So, some of those guiding principles are the following. First, having a neighborhood-based recruitment of residents. We call them advocates. But these are people who really are from the neighborhoods where young people live, the ones who were being referred to the Juvenile Justice Department. We hire people from those same neighborhoods. In fact, we had a mandate that we wouldn’t hire an advocate unless they were from the same neighborhood where the kids who were being referred to the probation department came from. We referred to that as Zip-Code Recruitment.

The other thing is we refuse to deny any supportive services to any young person. We call that a No Refusal Policy. Simply saying that everybody, regardless of history of offense, should be given an opportunity to thrive in their own neighborhoods and not have to be removed and placed in a correctional setting.

  Our No Refusal Policy is simply saying that everybody, regardless of history of offense, should be given an opportunity to thrive in their own neighborhoods and not have to be removed and placed in a correctional setting.

Another principle was a non-judgmental approach, a non-judgmental stance, that our approach was to say that everybody has … and this, John, comes out of your work … has gifts, talents, strengths, and it’s our job to find those gift, talents, and strengths and to link them to existing, indigenous institutions within our neighborhoods, faith-based communities, neighborhood associations, places like that.

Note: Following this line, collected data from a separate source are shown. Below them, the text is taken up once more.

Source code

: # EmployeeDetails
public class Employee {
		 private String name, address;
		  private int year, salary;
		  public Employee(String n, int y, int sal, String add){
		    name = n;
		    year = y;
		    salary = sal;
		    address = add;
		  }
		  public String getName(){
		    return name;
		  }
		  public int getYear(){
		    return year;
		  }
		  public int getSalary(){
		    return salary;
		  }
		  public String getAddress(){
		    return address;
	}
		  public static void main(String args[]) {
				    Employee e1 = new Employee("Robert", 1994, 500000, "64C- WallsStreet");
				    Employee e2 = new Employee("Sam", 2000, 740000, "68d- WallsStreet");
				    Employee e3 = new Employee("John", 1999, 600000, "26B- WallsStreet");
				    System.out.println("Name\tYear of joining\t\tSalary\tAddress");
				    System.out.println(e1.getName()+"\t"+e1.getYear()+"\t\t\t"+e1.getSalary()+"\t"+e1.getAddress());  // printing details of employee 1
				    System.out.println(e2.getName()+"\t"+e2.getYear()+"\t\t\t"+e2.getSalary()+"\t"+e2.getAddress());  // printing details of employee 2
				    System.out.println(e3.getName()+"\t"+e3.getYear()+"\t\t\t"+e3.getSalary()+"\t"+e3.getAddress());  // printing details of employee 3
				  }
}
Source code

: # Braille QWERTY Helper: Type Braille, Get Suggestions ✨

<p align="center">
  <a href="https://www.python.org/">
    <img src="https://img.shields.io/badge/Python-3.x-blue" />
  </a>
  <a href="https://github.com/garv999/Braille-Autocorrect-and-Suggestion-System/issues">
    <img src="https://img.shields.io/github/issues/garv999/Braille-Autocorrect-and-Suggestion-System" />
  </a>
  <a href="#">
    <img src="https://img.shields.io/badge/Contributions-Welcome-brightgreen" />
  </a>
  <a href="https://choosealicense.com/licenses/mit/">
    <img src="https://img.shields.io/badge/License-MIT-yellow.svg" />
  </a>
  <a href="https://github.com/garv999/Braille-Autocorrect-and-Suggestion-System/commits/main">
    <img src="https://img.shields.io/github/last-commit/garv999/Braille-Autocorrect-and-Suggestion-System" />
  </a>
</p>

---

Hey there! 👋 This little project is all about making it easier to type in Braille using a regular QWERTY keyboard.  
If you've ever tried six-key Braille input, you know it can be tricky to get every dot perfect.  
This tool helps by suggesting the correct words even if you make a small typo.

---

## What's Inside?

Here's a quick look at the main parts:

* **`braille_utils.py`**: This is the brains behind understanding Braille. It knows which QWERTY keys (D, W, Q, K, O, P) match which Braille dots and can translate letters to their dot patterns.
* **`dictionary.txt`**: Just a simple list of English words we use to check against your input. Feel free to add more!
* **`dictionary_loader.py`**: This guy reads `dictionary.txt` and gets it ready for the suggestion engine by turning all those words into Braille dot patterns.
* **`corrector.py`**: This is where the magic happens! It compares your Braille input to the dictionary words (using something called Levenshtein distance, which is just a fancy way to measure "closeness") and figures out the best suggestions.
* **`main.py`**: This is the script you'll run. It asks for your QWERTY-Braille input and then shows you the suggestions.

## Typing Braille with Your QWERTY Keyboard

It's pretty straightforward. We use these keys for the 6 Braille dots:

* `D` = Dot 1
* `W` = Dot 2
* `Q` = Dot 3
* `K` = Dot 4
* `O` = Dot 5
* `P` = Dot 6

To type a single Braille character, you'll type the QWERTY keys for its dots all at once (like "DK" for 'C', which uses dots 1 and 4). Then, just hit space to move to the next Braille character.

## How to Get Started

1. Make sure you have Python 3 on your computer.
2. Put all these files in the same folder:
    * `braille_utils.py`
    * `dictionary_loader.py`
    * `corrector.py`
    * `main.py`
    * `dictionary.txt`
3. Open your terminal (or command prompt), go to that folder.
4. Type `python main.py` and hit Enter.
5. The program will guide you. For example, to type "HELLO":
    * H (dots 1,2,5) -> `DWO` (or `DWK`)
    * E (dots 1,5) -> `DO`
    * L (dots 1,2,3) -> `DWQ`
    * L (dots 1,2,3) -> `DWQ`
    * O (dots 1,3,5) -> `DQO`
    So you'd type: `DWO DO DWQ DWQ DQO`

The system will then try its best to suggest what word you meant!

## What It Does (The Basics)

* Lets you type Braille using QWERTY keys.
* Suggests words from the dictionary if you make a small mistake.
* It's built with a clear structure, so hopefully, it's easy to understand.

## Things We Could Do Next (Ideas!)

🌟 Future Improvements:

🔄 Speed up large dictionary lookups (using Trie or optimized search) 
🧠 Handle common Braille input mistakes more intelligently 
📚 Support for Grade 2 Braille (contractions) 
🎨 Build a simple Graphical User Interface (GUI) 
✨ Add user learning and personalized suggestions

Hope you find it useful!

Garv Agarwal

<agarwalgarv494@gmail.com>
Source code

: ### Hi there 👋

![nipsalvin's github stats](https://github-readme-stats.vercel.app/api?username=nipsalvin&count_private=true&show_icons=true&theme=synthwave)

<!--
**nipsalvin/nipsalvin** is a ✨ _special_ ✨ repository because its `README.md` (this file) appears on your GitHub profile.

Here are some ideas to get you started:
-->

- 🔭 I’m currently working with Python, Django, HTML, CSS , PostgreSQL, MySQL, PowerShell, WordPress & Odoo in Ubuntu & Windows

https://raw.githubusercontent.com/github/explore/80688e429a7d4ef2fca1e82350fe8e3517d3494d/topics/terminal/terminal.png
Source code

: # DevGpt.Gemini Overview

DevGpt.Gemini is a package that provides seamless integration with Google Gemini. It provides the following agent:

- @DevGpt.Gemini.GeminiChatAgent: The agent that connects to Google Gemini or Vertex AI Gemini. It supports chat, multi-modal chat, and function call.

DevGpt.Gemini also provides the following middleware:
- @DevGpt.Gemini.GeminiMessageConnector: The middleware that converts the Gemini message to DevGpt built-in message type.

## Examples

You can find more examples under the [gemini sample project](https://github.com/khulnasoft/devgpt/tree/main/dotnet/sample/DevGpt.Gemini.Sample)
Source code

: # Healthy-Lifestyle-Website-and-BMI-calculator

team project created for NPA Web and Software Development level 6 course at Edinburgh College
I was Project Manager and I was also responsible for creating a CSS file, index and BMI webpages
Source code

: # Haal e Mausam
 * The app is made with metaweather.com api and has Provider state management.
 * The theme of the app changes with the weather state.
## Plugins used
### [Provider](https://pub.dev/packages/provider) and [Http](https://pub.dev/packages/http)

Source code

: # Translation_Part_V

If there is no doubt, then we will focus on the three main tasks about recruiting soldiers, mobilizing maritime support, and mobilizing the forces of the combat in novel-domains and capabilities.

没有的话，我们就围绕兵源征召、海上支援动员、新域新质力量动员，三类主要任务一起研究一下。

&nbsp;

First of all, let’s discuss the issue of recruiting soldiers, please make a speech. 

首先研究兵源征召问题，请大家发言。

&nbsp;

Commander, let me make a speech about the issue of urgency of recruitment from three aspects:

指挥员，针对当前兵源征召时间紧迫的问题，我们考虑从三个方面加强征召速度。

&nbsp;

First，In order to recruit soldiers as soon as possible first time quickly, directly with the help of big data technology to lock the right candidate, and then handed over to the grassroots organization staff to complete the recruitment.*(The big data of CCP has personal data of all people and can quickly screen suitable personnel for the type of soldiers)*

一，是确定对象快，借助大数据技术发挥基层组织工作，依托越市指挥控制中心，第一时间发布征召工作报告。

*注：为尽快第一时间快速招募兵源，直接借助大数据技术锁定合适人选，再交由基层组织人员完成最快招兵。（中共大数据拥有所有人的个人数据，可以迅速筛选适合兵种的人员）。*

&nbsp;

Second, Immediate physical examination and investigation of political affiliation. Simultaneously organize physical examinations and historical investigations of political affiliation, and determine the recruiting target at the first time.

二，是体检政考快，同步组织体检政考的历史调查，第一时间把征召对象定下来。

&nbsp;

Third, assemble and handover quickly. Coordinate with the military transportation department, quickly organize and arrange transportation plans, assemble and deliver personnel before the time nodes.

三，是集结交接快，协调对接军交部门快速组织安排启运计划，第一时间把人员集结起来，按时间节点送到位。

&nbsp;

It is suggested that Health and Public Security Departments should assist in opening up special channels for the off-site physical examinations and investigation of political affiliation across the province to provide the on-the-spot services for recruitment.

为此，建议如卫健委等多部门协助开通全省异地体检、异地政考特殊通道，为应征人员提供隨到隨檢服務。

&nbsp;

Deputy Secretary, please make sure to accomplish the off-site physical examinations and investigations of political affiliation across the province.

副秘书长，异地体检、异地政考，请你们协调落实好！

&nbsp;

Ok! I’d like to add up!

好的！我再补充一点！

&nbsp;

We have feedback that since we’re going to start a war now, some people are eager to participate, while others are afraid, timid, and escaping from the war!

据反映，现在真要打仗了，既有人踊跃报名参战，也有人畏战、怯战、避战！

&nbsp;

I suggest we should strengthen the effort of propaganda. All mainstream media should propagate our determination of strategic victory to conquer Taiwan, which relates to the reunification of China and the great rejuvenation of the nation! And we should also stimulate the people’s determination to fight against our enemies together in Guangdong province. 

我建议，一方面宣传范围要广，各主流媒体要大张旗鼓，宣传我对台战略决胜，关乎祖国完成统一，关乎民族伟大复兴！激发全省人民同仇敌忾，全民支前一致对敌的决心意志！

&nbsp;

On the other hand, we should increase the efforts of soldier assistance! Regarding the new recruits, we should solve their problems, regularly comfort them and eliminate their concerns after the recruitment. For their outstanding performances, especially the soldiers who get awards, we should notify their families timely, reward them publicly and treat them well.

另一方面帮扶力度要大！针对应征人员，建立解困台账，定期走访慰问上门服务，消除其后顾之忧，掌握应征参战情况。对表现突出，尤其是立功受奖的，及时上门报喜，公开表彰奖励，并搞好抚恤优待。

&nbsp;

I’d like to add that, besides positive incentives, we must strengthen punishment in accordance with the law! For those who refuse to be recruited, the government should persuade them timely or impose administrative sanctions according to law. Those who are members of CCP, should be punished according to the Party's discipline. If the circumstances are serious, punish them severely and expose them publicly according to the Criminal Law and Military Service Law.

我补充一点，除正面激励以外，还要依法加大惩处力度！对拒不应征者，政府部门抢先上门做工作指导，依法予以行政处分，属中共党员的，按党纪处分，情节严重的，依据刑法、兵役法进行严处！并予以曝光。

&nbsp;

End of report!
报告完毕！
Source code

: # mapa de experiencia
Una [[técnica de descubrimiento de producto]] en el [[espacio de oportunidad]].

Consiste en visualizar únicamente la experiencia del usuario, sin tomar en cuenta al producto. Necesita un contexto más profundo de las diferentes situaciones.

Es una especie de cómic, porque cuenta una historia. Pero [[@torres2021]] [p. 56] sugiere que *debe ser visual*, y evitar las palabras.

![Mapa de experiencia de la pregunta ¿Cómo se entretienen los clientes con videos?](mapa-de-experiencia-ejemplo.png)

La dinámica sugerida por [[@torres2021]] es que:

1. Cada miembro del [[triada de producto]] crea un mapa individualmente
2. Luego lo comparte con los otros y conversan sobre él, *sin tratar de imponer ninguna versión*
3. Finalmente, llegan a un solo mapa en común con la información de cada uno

Then, we believe in having what we call just simply not giving up. That we wanted to hire people that simply wouldn’t give up on young people. So, we targeted the neighborhoods where most of the referrals to the juvenile department were coming from. We targeted these areas called Poly Stop Six, which were where most of the crime was happening. We hired advocates from them, and we trained them in this model we referred to as Wraparound Advocacy where we literally going to wrap support around them, that we weren’t going to just do service provision as is traditionally done but that we were going to really do community mobilization as well and mobilize the community, the faith community, and all the other institutions around them.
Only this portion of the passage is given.